What you have to do: Nothing but the line with "K [Sin anuncios]" and the lines after it, through the end of the records below, is to be repeated, exactly as it is.

Raw data:
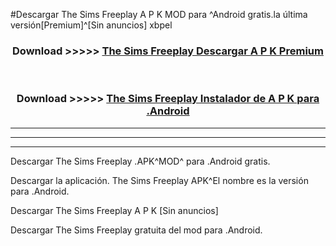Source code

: #Descargar The Sims Freeplay  A P K MOD para ^Android gratis.la última versión[Premium]^[Sin anuncios] xbpel



<div align="center">
<h3>Download >>>>> <a href="https://es-web.web.app/?es= The Sims Freeplay ">The Sims Freeplay  Descargar A P K Premium</a></h3><br>

<h3>Download >>>>> <a href="https://es-web.web.app/?es= The Sims Freeplay ">The Sims Freeplay  Instalador de A P K para .Android</a></h3>
</div>


----------------------------------------------------------

----------------------------------------------------------

----------------------------------------------------------

Descargar The Sims Freeplay  .APK^MOD^ para .Android gratis.

Descargar la aplicación. The Sims Freeplay  APK^El nombre es la versión para .Android.

Descargar The Sims Freeplay  A P K [Sin anuncios]

Descargar The Sims Freeplay  gratuita del mod para .Android.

Output for this task:
Descargar The Sims Freeplay  A P K [Sin anuncios]

Descargar The Sims Freeplay  gratuita del mod para .Android.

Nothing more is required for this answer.